The report, covering the years 2020 to 2022, urged Pakistan to continue legislative reforms and to implement legislation that lead to tangible improvements for all Pakistanis.

“The 2022 law against torture constitutes a significant step in the implementation of the Convention Against Torture, and the supervisory role given by the law to the National Commission for Human Rights in investigations is a positive achievement,” the report read.

It also lauded judicial verdicts safeguarding the rights of juvenile offenders.

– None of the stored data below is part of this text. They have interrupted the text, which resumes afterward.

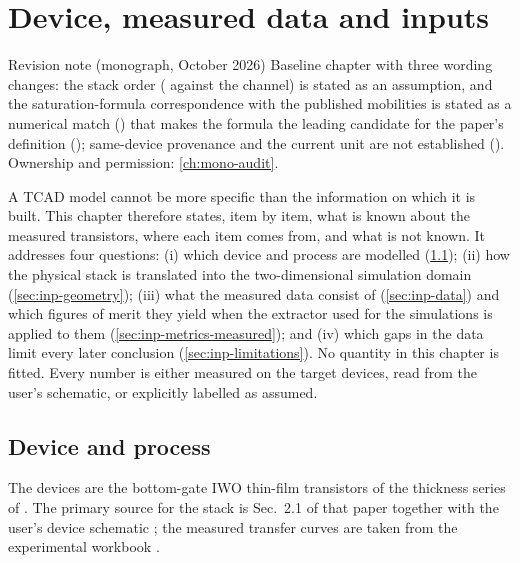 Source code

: \chapter{Device, measured data and inputs}\label{ch:device}

\begin{statusbox}{Revision note (monograph, October 2026)}
Baseline chapter with three wording changes: the stack order (\AlO{} against the channel) is stated as an
assumption, and the saturation-formula correspondence with the published mobilities is stated as a numerical
match () that makes the formula the leading candidate for the paper's definition ();
same-device provenance and the current unit are not established (). Ownership and permission:
\cref{ch:mono-audit}.
\end{statusbox}

A TCAD model cannot be more specific than the information on which it is built. This chapter therefore states, item by
item, what is known about the measured transistors, where each item comes from, and what is not known. It addresses four
questions: (i) which device and process are modelled (\cref{sec:inp-device}); (ii) how the physical stack is translated
into the two-dimensional simulation domain (\cref{sec:inp-geometry}); (iii) what the measured data consist of
(\cref{sec:inp-data}) and which figures of merit they yield when the extractor used for the simulations is applied to
them (\cref{sec:inp-metrics-measured}); and (iv) which gaps in the data limit every later conclusion
(\cref{sec:inp-limitations}). No quantity in this chapter is fitted. Every number is either measured on the target
devices, read from the user's schematic, or explicitly labelled as assumed.

\section{Device and process}\label{sec:inp-device}

The devices are the bottom-gate IWO thin-film transistors of the thickness series of \citet{Januar2026}. The primary
source for the stack is Sec.~2.1 of that paper \citep[pp.~2--3]{Januar2026} together with the user's device schematic
\citep{DeviceSchematic}; the measured transfer curves are taken from the experimental workbook
\citep{ExperimentalWorkbook}.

The report said that landmark judgements on juvenile and mentally ill defendants and legislative reforms have also limited the scope of application of the death penalty.

“While first steps to reduce the scope of the death penalty have been taken, further efforts are needed to align with international standards, namely by introducing a comprehensive revision of the mercy petition procedure,” it stated.

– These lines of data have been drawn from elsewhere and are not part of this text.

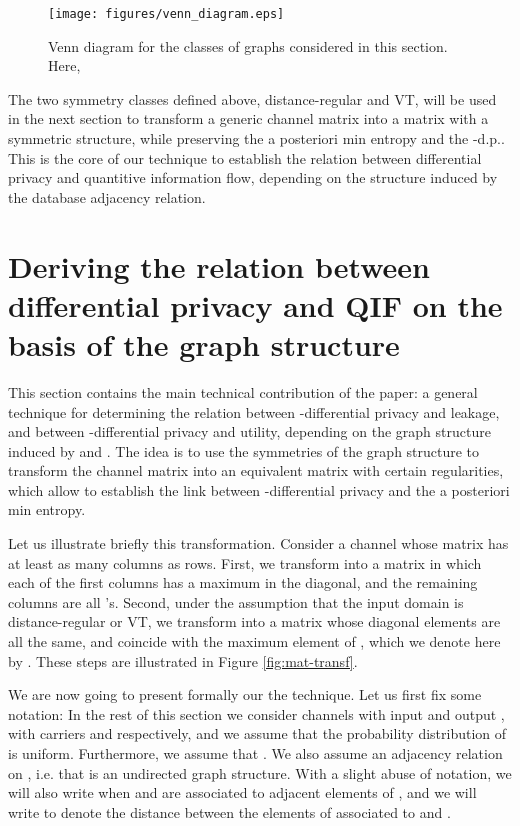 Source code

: \documentclass{llncs}
\begin{document}
\begin{figure}[t]\centering
		\texttt{[image: figures/venn\_diagram.eps]}\caption{Venn diagram for the classes of graphs considered in this section. Here, }\label{fig:venn}\end{figure}

The  two symmetry classes defined above, distance-regular and VT,  will be used in the next section to transform a generic channel matrix into a matrix with a symmetric structure, while preserving the a posteriori min entropy and the -d.p.. This is the core of our technique to establish the relation between differential privacy and quantitive information flow, depending on the structure induced by the database adjacency relation. 


\section{Deriving the relation between differential privacy and QIF on the basis of the graph structure}

This section contains  the main technical contribution of the paper: a general technique for determining the relation  between -differential privacy and leakage, and between  -differential privacy and utility, depending on the graph structure induced by  and . 
The idea is to use the symmetries of the graph structure to  transform the channel matrix into an equivalent  matrix with certain regularities, which allow to establish the link between -differential privacy and  the a posteriori min entropy. 

Let us illustrate briefly this transformation. Consider a channel whose matrix  has at least as many columns as rows.   First, we transform  into a matrix  in which each of the first  columns has a maximum  in the diagonal, and the remaining columns are all 's. 
Second, under the assumption that the input domain  is distance-regular or VT, we transform  into a matrix  whose diagonal elements are all the same, and coincide with the maximum element of , which we  denote here by . 
These steps are illustrated in Figure \ref{fig:mat-transf}.

We are now going to present formally our the technique. Let us first fix some notation: In the rest of this section  we consider channels with input   and output  , with carriers  and  respectively, and we assume that the probability distribution of  is uniform. Furthermore, we assume that .
We also assume  an adjacency relation  on  , i.e.  that  is an undirected  graph structure. With a slight abuse of notation, we will also write  when  and  are associated to adjacent elements of , and we will write  to denote the distance between the elements of  associated to  and . 
\end{document}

‘Religious freedom continues to be violated’

The monitoring report said that freedom of religion or belief and rights of persons belonging to minorities continue to be regularly violated, despite some efforts regarding interfaith dialogue.

“In this context, the Government must take determined action and clear positions against the discrimination of minorities, religious sects and vulnerable persons, the misuse of blasphemy laws, and the risk of false accusations, mob violence and even mob lynching,” it added.

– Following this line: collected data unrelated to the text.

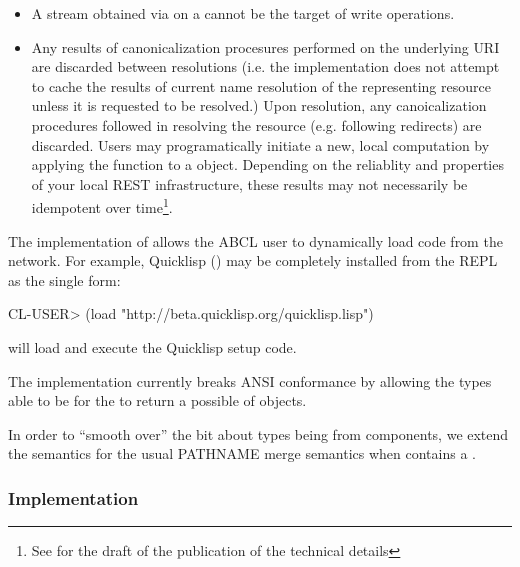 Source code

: \documentclass[10pt]{book}
\begin{document}
\begin{itemize}

\item A stream obtained via  on a 
  cannot be the target of write operations.

\item Any results of canonicalization procesures performed on the
  underlying \textsc{URI} are discarded between resolutions (i.e. the
  implementation does not attempt to cache the results of current name
  resolution of the representing resource unless it is requested to be
  resolved.)  Upon resolution, any canoicalization procedures
  followed in resolving the resource (e.g. following redirects) are
  discarded.  Users may programatically initiate a new, local
  computation by applying the  function to a
   object.  Depending on the reliablity and
  properties of your local \textsc{REST} infrastructure, these results
  may not necessarily be idempotent over time\footnote {See
    \cite{evenson2011} for the draft of the publication of the
    technical details}.

\end{itemize}

The implementation of  allows the \textsc{ABCL}
user to dynamically load code from the network.  For example,
Quicklisp (\cite{quicklisp}) may be completely installed from the \textsc{REPL}
as the single form:

\begin{listing-lisp}
  CL-USER> (load "http://beta.quicklisp.org/quicklisp.lisp")
\end{listing-lisp}

will load and execute the Quicklisp setup code.

The implementation currently breaks \textsc{ANSI} conformance by allowing the
types able to be  for the  to return a possible  of
 objects.  %

In order to ``smooth over'' the bit about types being  from
 components, we extend the semantics for the usual PATHNAME
merge semantics when  contains a
.  


\subsubsection{Implementation}
\end{document}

‘Clampdown on free speech’

The report particularly raised serious concerns over the situation of media freedom in Pakistan.

“Despite the legislative progress, the media community reports pressure and harassment limiting journalists’ ability to report. Women journalists are particularly targeted,” it stated, adding that several journalists suffered violent attacks and disappeared during the monitoring period.

Pakistan continues to rank low in international comparative rankings on press freedom, placing 150th out of 180. The review also mentioned that the government, on several occasions, banned cable operators and television channels that aired critical content.

This is not only limited to journalists, the report stated, adding that human rights activists and elected representatives also feel their freedom of speech being curbed through various administrative or legal measures.

‘Military trials in wake of May 9 riots’

The report also mentioned May 9, 2023, riots and the subsequent trials of civilians in military courts, saying, “this implies a very wide interpretation of the notion of ‘terrorism’ and gives rise to concerns about compliance with Article 14 ICCPR, guaranteeing the right to a trial by a competent, independent, and impartial tribunal.”

It quoted the UN Human Rights Committee as saying “trial of civilians in military or special courts may raise serious problems as far as the equitable, impartial and independent administration of justice is concerned,” and that “trials of civilians by military or special courts should be exceptional, i.e. limited to cases where the State party can show that resorting to such trials is necessary and justified by objective and serious reasons, and where … regular civilian courts are unable to undertake the trials.”

Enforced disappearances continue

The EU review quoted the Commission on Forced Disappearances that “it had received 1,875 new cases and that it closed 1,814 cases in 2020-2021. However, the Commission has been criticised, including by the Islamabad High Court in June 2022, for not fulfilling its duties and not prosecuting anyone responsible for enforced disappearances.”

Why is this review crucial for Pakistan?

This was the 4th biennial review concluded under the current GSP+ scheme since the country was given GSP+ status in January 2014. This is crucial as it evaluates progress on 27 key international conventions covering human rights, covering labour rights, environmental standards and good governance, by the countries benefiting from the scheme.

This preferential status enables Pakistan to enjoy duty-free or minimum duty on exports to EU markets. From 2014 to 2022, Pakistan’s exports to the EU increased by 108% whereas imports went up by 65%.

The total trade volume increased from EUR 8.3 billion in 2013 to EUR 14.85 billion in 2022.